* _Provided records_
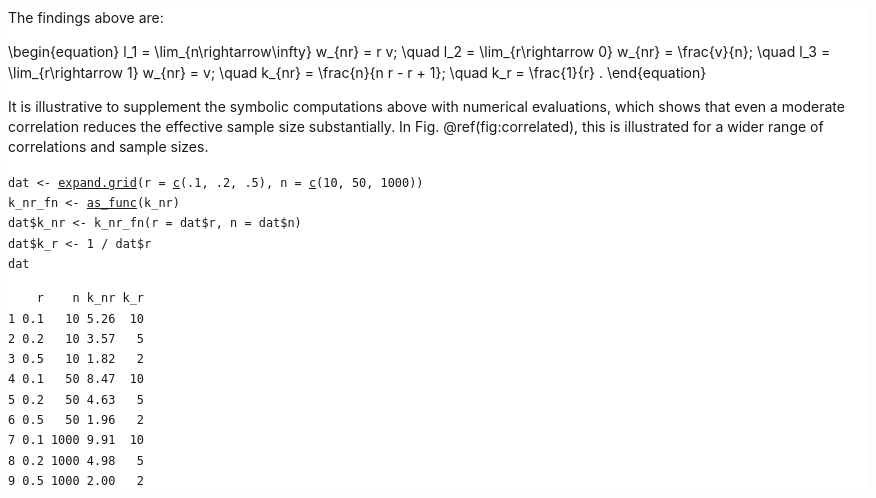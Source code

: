 </div>


The findings above are:

\begin{equation}
l_1 = \lim_{n\rightarrow\infty} w_{nr} = r v; \quad
l_2 = \lim_{r\rightarrow 0} w_{nr} = \frac{v}{n}; \quad
l_3 = \lim_{r\rightarrow 1} w_{nr} = v; \quad
k_{nr} = \frac{n}{n r - r + 1}; \quad 
k_r = \frac{1}{r} .
\end{equation}

It is illustrative to supplement the symbolic computations above with
numerical evaluations, which shows that even a moderate correlation
reduces the effective sample size substantially. In
Fig. \@ref(fig:correlated), this is illustrated for a wider range of
correlations and sample sizes.


<div class="layout-chunk" data-layout="l-body">
<div class="sourceCode"><pre class="sourceCode r"><code class="sourceCode r"><span><span class='va'>dat</span> <span class='op'>&lt;-</span> <span class='fu'><a href='https://rdrr.io/r/base/expand.grid.html'>expand.grid</a></span><span class='op'>(</span>r <span class='op'>=</span> <span class='fu'><a href='https://rdrr.io/r/base/c.html'>c</a></span><span class='op'>(</span><span class='fl'>.1</span>, <span class='fl'>.2</span>, <span class='fl'>.5</span><span class='op'>)</span>, n <span class='op'>=</span> <span class='fu'><a href='https://rdrr.io/r/base/c.html'>c</a></span><span class='op'>(</span><span class='fl'>10</span>, <span class='fl'>50</span>, <span class='fl'>1000</span><span class='op'>)</span><span class='op'>)</span></span>
<span><span class='va'>k_nr_fn</span> <span class='op'>&lt;-</span> <span class='fu'><a href='https://rdrr.io/pkg/caracas/man/as_func.html'>as_func</a></span><span class='op'>(</span><span class='va'>k_nr</span><span class='op'>)</span></span>
<span><span class='va'>dat</span><span class='op'>$</span><span class='va'>k_nr</span> <span class='op'>&lt;-</span> <span class='fu'>k_nr_fn</span><span class='op'>(</span>r <span class='op'>=</span> <span class='va'>dat</span><span class='op'>$</span><span class='va'>r</span>, n <span class='op'>=</span> <span class='va'>dat</span><span class='op'>$</span><span class='va'>n</span><span class='op'>)</span></span>
<span><span class='va'>dat</span><span class='op'>$</span><span class='va'>k_r</span> <span class='op'>&lt;-</span> <span class='fl'>1</span> <span class='op'>/</span> <span class='va'>dat</span><span class='op'>$</span><span class='va'>r</span></span>
<span><span class='va'>dat</span></span></code></pre></div>

```
    r    n k_nr k_r
1 0.1   10 5.26  10
2 0.2   10 3.57   5
3 0.5   10 1.82   2
4 0.1   50 8.47  10
5 0.2   50 4.63   5
6 0.5   50 1.96   2
7 0.1 1000 9.91  10
8 0.2 1000 4.98   5
9 0.5 1000 2.00   2
```

</div>




<div class="layout-chunk" data-layout="l-body-outset">
<div class="figure">
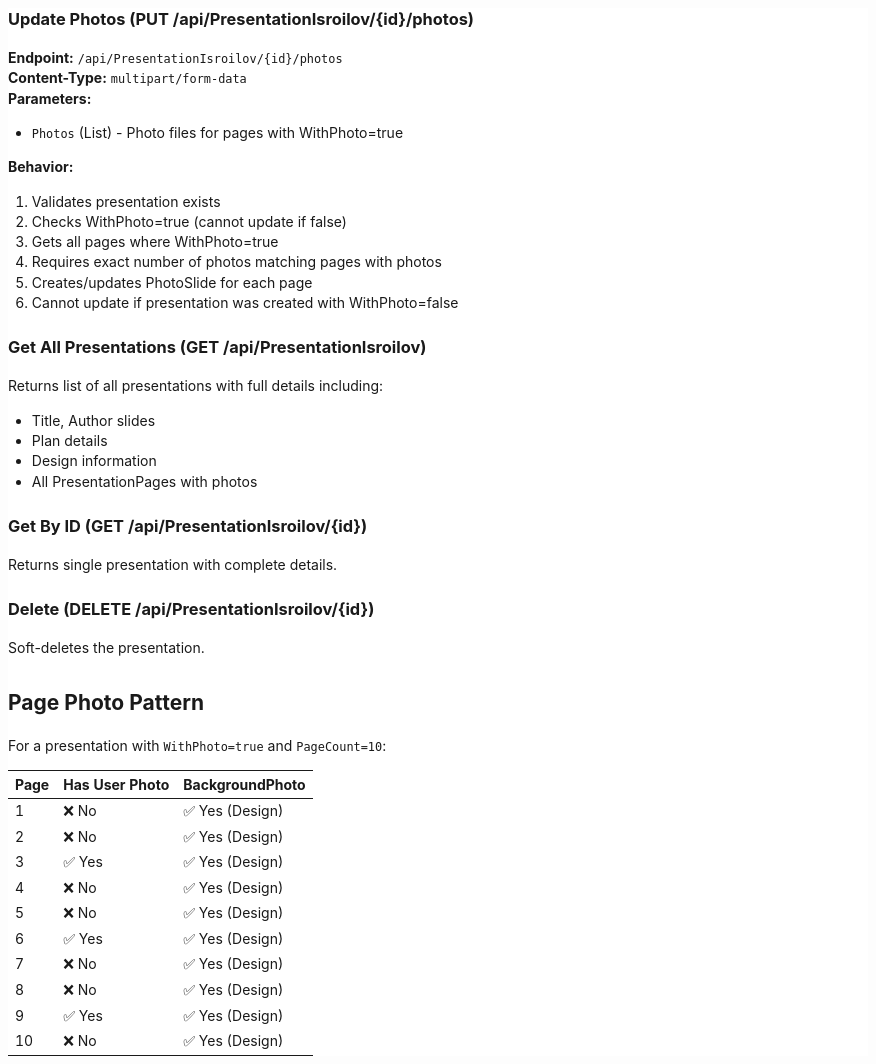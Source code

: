 ### Update Photos (PUT /api/PresentationIsroilov/{id}/photos)

**Endpoint:** `/api/PresentationIsroilov/{id}/photos`  
**Content-Type:** `multipart/form-data`  
**Parameters:**
- `Photos` (List<IFormFile>) - Photo files for pages with WithPhoto=true

**Behavior:**
1. Validates presentation exists
2. Checks WithPhoto=true (cannot update if false)
3. Gets all pages where WithPhoto=true
4. Requires exact number of photos matching pages with photos
5. Creates/updates PhotoSlide for each page
6. Cannot update if presentation was created with WithPhoto=false

### Get All Presentations (GET /api/PresentationIsroilov)

Returns list of all presentations with full details including:
- Title, Author slides
- Plan details
- Design information
- All PresentationPages with photos

### Get By ID (GET /api/PresentationIsroilov/{id})

Returns single presentation with complete details.

### Delete (DELETE /api/PresentationIsroilov/{id})

Soft-deletes the presentation.

## Page Photo Pattern

For a presentation with `WithPhoto=true` and `PageCount=10`:

| Page | Has User Photo | BackgroundPhoto |
|------|----------------|-----------------|
| 1    | ❌ No          | ✅ Yes (Design) |
| 2    | ❌ No          | ✅ Yes (Design) |
| 3    | ✅ Yes         | ✅ Yes (Design) |
| 4    | ❌ No          | ✅ Yes (Design) |
| 5    | ❌ No          | ✅ Yes (Design) |
| 6    | ✅ Yes         | ✅ Yes (Design) |
| 7    | ❌ No          | ✅ Yes (Design) |
| 8    | ❌ No          | ✅ Yes (Design) |
| 9    | ✅ Yes         | ✅ Yes (Design) |
| 10   | ❌ No          | ✅ Yes (Design) |
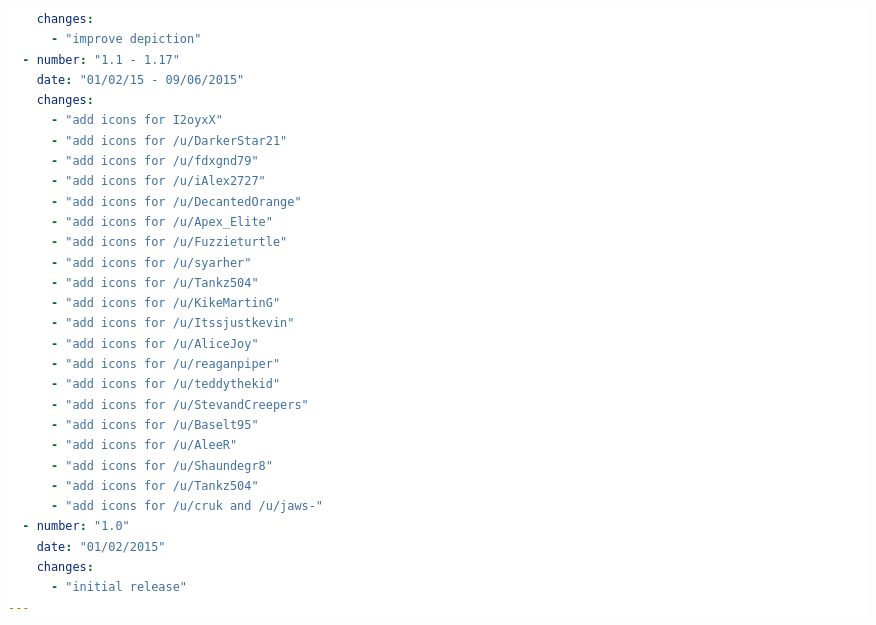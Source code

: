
 ```yaml
    changes:
      - "improve depiction"
  - number: "1.1 - 1.17"
    date: "01/02/15 - 09/06/2015"
    changes:
      - "add icons for I2oyxX"
      - "add icons for /u/DarkerStar21"
      - "add icons for /u/fdxgnd79"
      - "add icons for /u/iAlex2727"
      - "add icons for /u/DecantedOrange"
      - "add icons for /u/Apex_Elite"
      - "add icons for /u/Fuzzieturtle"
      - "add icons for /u/syarher"
      - "add icons for /u/Tankz504"
      - "add icons for /u/KikeMartinG"
      - "add icons for /u/Itssjustkevin"
      - "add icons for /u/AliceJoy"
      - "add icons for /u/reaganpiper"
      - "add icons for /u/teddythekid"
      - "add icons for /u/StevandCreepers"
      - "add icons for /u/Baselt95"
      - "add icons for /u/AleeR"
      - "add icons for /u/Shaundegr8"
      - "add icons for /u/Tankz504"
      - "add icons for /u/cruk and /u/jaws-"
  - number: "1.0"
    date: "01/02/2015"
    changes:
      - "initial release"
---
```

* _Problem statement_
A word-for-word copy of the listing is needed. It must not include the pictures.

* _Response to this exercise_
Source code

: </div>


The findings above are:

\begin{equation}
l_1 = \lim_{n\rightarrow\infty} w_{nr} = r v; \quad
l_2 = \lim_{r\rightarrow 0} w_{nr} = \frac{v}{n}; \quad
l_3 = \lim_{r\rightarrow 1} w_{nr} = v; \quad
k_{nr} = \frac{n}{n r - r + 1}; \quad 
k_r = \frac{1}{r} .
\end{equation}

It is illustrative to supplement the symbolic computations above with
numerical evaluations, which shows that even a moderate correlation
reduces the effective sample size substantially. In
Fig. \@ref(fig:correlated), this is illustrated for a wider range of
correlations and sample sizes.


<div class="layout-chunk" data-layout="l-body">
<div class="sourceCode"><pre class="sourceCode r"><code class="sourceCode r"><span><span class='va'>dat</span> <span class='op'>&lt;-</span> <span class='fu'><a href='https://rdrr.io/r/base/expand.grid.html'>expand.grid</a></span><span class='op'>(</span>r <span class='op'>=</span> <span class='fu'><a href='https://rdrr.io/r/base/c.html'>c</a></span><span class='op'>(</span><span class='fl'>.1</span>, <span class='fl'>.2</span>, <span class='fl'>.5</span><span class='op'>)</span>, n <span class='op'>=</span> <span class='fu'><a href='https://rdrr.io/r/base/c.html'>c</a></span><span class='op'>(</span><span class='fl'>10</span>, <span class='fl'>50</span>, <span class='fl'>1000</span><span class='op'>)</span><span class='op'>)</span></span>
<span><span class='va'>k_nr_fn</span> <span class='op'>&lt;-</span> <span class='fu'><a href='https://rdrr.io/pkg/caracas/man/as_func.html'>as_func</a></span><span class='op'>(</span><span class='va'>k_nr</span><span class='op'>)</span></span>
<span><span class='va'>dat</span><span class='op'>$</span><span class='va'>k_nr</span> <span class='op'>&lt;-</span> <span class='fu'>k_nr_fn</span><span class='op'>(</span>r <span class='op'>=</span> <span class='va'>dat</span><span class='op'>$</span><span class='va'>r</span>, n <span class='op'>=</span> <span class='va'>dat</span><span class='op'>$</span><span class='va'>n</span><span class='op'>)</span></span>
<span><span class='va'>dat</span><span class='op'>$</span><span class='va'>k_r</span> <span class='op'>&lt;-</span> <span class='fl'>1</span> <span class='op'>/</span> <span class='va'>dat</span><span class='op'>$</span><span class='va'>r</span></span>
<span><span class='va'>dat</span></span></code></pre></div>

```
    r    n k_nr k_r
1 0.1   10 5.26  10
2 0.2   10 3.57   5
3 0.5   10 1.82   2
4 0.1   50 8.47  10
5 0.2   50 4.63   5
6 0.5   50 1.96   2
7 0.1 1000 9.91  10
8 0.2 1000 4.98   5
9 0.5 1000 2.00   2
```

</div>




<div class="layout-chunk" data-layout="l-body-outset">
<div class="figure">
Source code

: ### Update Photos (PUT /api/PresentationIsroilov/{id}/photos)

**Endpoint:** `/api/PresentationIsroilov/{id}/photos`  
**Content-Type:** `multipart/form-data`  
**Parameters:**
- `Photos` (List<IFormFile>) - Photo files for pages with WithPhoto=true

**Behavior:**
1. Validates presentation exists
2. Checks WithPhoto=true (cannot update if false)
3. Gets all pages where WithPhoto=true
4. Requires exact number of photos matching pages with photos
5. Creates/updates PhotoSlide for each page
6. Cannot update if presentation was created with WithPhoto=false

### Get All Presentations (GET /api/PresentationIsroilov)

Returns list of all presentations with full details including:
- Title, Author slides
- Plan details
- Design information
- All PresentationPages with photos

### Get By ID (GET /api/PresentationIsroilov/{id})

Returns single presentation with complete details.

### Delete (DELETE /api/PresentationIsroilov/{id})

Soft-deletes the presentation.

## Page Photo Pattern

For a presentation with `WithPhoto=true` and `PageCount=10`:

| Page | Has User Photo | BackgroundPhoto |
|------|----------------|-----------------|
| 1    | ❌ No          | ✅ Yes (Design) |
| 2    | ❌ No          | ✅ Yes (Design) |
| 3    | ✅ Yes         | ✅ Yes (Design) |
| 4    | ❌ No          | ✅ Yes (Design) |
| 5    | ❌ No          | ✅ Yes (Design) |
| 6    | ✅ Yes         | ✅ Yes (Design) |
| 7    | ❌ No          | ✅ Yes (Design) |
| 8    | ❌ No          | ✅ Yes (Design) |
| 9    | ✅ Yes         | ✅ Yes (Design) |
| 10   | ❌ No          | ✅ Yes (Design) |
Source code

:
 ```yaml
    changes:
      - "improve depiction"
  - number: "1.1 - 1.17"
    date: "01/02/15 - 09/06/2015"
    changes:
      - "add icons for I2oyxX"
      - "add icons for /u/DarkerStar21"
      - "add icons for /u/fdxgnd79"
      - "add icons for /u/iAlex2727"
      - "add icons for /u/DecantedOrange"
      - "add icons for /u/Apex_Elite"
      - "add icons for /u/Fuzzieturtle"
      - "add icons for /u/syarher"
      - "add icons for /u/Tankz504"
      - "add icons for /u/KikeMartinG"
      - "add icons for /u/Itssjustkevin"
      - "add icons for /u/AliceJoy"
      - "add icons for /u/reaganpiper"
      - "add icons for /u/teddythekid"
      - "add icons for /u/StevandCreepers"
      - "add icons for /u/Baselt95"
      - "add icons for /u/AleeR"
      - "add icons for /u/Shaundegr8"
      - "add icons for /u/Tankz504"
      - "add icons for /u/cruk and /u/jaws-"
  - number: "1.0"
    date: "01/02/2015"
    changes:
      - "initial release"
---
```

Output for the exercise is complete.